Published in final edited form as: Nat Rev Immunol. 2011 Dec 23;12(2):79–88. doi: 10.1038/nri3131

Figure 2. Viral modulation of cell death signals mediated by caspase 8 activation and RIP1–RIP3 pathways.

Figure 2

a ∣ Viral proteins that directly target receptor-interacting protein 1 (RIP1), FAS-associated death domain protein (FADD) and/or caspase 8 suppress signalling pathways that are activated by death receptors, pattern recognition receptors (PRRs; such as Toll-like receptor 3 (TLR3)) or cell stress (such as DNA damage). Many virus-encoded proteins block caspase 8-dependent apoptosis by interfering with caspase 8, FADD and/or RIP1 (see also TABLE 1).
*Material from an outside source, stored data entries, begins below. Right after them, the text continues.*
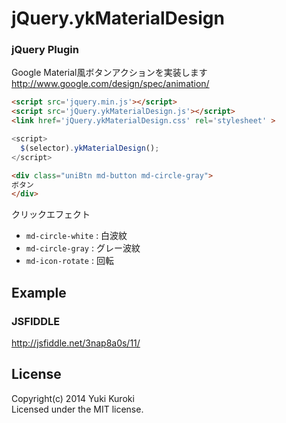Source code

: # jQuery.ykMaterialDesign

### jQuery Plugin ###
Google Material風ボタンアクションを実装します
http://www.google.com/design/spec/animation/

``` html
<script src='jquery.min.js'></script>
<script src='jQuery.ykMaterialDesign.js'></script>
<link href='jQuery.ykMaterialDesign.css' rel='stylesheet' >
```
``` javascript
<script>
  $(selector).ykMaterialDesign();
</script>
```
``` html
<div class="uniBtn md-button md-circle-gray">
ボタン
</div>  
```
クリックエフェクト

+ `md-circle-white` : 白波紋
+ `md-circle-gray` : グレー波紋
+ `md-icon-rotate` : 回転

## Example
### JSFIDDLE
http://jsfiddle.net/3nap8a0s/11/


## License

Copyright(c) 2014 Yuki Kuroki  
Licensed under the MIT license.

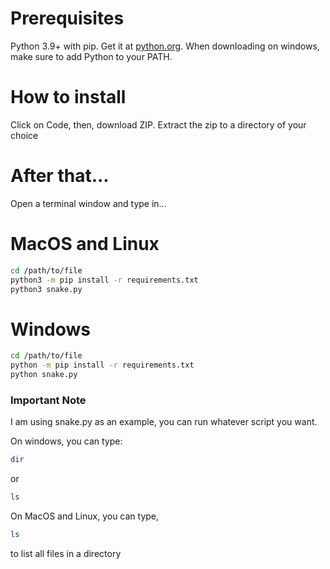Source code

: # Prerequisites
Python 3.9+ with pip. Get it at [python.org](https://www.python.org/downloads/). When downloading on windows, make sure to add Python to your PATH.

# How to install


Click on Code, then, download ZIP.
Extract the zip to a directory of your choice

# After that...

Open a terminal window
and type in...

# MacOS and Linux
```bash
cd /path/to/file
python3 -m pip install -r requirements.txt
python3 snake.py
```

# Windows
```bash
cd /path/to/file
python -m pip install -r requirements.txt
python snake.py
```
### Important Note

I am using snake.py as an example, you can run whatever script you want.

On windows, you can type: 
```bash
dir
```
or
```bash
ls
```
On MacOS and Linux, you can type,
```bash
ls
```
to list all files in a directory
Several poxvirus proteins of the serpin family bind directly to fully processed caspase 8 to prevent apoptosis, whereas other viral inhibitors of caspase 8 — such as vICA (viral inhibitor of caspase 8 activation), CrmA and B13R (all highlighted in blue) — sensitize cells to death receptor-induced necroptosis by disrupting caspase 8-mediated suppression of RIP1–RIP3 activity. A subset of viral FLICE-like inhibitory proteins (vFLIPs) — including MC159, E8 and the murine cytomegalovirus (MCMV) protein vIRA (viral inhibitor of RIP activation) — block both apoptosis and RIP1- and RIP3-mediated necrosis. b ∣ The MCMV protein vICA prevents caspase 8 activation, and this sensitizes cells to death receptor-induced necroptosis. In addition, the MCMV protein vIRA blocks necroptosis and MCMV-induced programmed necrosis by inhibiting RHIM (RIP homotypic interaction motif)-dependent interactions. vIRA also inhibits the activation of caspase 8 by RIP1 or TIR domain-containing adaptor protein inducing IFNβ (TRIF). c ∣ A mutant MCMV that encodes vIRA with a mutant RHIM domain triggers programmed necrosis in cells with sufficient levels of RIP3. MCMV-induced programmed necrosis is independent of RIP1. The cellular RHIM-containing cytosolic sensor of double-stranded DNA DAI (DNA-dependent activator of interferon regulatory factors) may promote RIP3-dependent programmed necrosis during infection with mutant MCMV. Stars indicate catalytically active caspase 8. BHV-4, bovine herpesvirus 4; DED, death effector domain; EHV-1, equine herpesvirus 1; HCMV, human cytomegalovirus; HPV-16, human papillomavirus 16; HSV, herpes simplex virus; HVS, herpesvirus saimiri; KSHV, Kaposi’s sarcoma-associated herpesvirus; MCV, molluscum contagiosum virus.